What you will do -> Transcribe exactly, and only, the lines that run from the one containing "5. Transaction details are saved in Excel." through the end of the records.

Items from a dataset
■ ■ ■ ■
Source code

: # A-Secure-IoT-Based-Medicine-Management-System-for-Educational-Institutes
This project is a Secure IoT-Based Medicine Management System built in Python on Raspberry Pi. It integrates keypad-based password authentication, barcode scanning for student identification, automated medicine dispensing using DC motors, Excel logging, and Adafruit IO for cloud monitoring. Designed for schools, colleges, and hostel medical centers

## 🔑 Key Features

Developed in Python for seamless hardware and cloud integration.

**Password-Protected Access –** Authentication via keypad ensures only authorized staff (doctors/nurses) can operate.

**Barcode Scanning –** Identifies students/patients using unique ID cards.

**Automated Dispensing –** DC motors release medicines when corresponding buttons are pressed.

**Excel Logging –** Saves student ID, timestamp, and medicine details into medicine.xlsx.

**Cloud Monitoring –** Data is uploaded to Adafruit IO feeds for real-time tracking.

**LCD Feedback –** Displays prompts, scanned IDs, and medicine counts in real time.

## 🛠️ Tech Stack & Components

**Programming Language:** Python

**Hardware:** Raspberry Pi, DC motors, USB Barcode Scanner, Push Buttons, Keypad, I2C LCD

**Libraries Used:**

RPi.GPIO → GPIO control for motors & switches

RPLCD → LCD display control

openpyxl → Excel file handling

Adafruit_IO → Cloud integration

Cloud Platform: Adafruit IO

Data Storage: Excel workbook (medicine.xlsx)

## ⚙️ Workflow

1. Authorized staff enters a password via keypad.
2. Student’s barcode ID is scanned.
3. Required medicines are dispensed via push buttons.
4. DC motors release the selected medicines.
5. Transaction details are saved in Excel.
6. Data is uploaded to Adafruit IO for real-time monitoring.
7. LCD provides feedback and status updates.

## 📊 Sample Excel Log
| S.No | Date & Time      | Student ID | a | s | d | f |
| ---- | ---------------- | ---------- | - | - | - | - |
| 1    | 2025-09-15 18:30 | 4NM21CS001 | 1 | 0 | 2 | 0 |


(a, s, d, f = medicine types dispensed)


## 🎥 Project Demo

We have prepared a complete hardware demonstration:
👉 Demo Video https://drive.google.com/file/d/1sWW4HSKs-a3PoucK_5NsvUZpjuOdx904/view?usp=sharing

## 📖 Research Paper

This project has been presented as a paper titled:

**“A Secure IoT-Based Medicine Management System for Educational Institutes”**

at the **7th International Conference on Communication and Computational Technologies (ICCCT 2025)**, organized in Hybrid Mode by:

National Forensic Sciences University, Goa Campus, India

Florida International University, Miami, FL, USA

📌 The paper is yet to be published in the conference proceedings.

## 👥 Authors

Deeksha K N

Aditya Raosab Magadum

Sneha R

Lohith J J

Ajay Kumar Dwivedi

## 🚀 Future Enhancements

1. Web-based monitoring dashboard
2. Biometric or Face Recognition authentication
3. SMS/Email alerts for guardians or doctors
■ ■ ■ ■
Output of the task ->
5. Transaction details are saved in Excel.
6. Data is uploaded to Adafruit IO for real-time monitoring.
7. LCD provides feedback and status updates.

## 📊 Sample Excel Log
| S.No | Date & Time      | Student ID | a | s | d | f |
| ---- | ---------------- | ---------- | - | - | - | - |
| 1    | 2025-09-15 18:30 | 4NM21CS001 | 1 | 0 | 2 | 0 |


(a, s, d, f = medicine types dispensed)


## 🎥 Project Demo

We have prepared a complete hardware demonstration:
👉 Demo Video https://drive.google.com/file/d/1sWW4HSKs-a3PoucK_5NsvUZpjuOdx904/view?usp=sharing

## 📖 Research Paper

This project has been presented as a paper titled:

**“A Secure IoT-Based Medicine Management System for Educational Institutes”**

at the **7th International Conference on Communication and Computational Technologies (ICCCT 2025)**, organized in Hybrid Mode by:

National Forensic Sciences University, Goa Campus, India

Florida International University, Miami, FL, USA

📌 The paper is yet to be published in the conference proceedings.

## 👥 Authors

Deeksha K N

Aditya Raosab Magadum

Sneha R

Lohith J J

Ajay Kumar Dwivedi

## 🚀 Future Enhancements

1. Web-based monitoring dashboard
2. Biometric or Face Recognition authentication
3. SMS/Email alerts for guardians or doctors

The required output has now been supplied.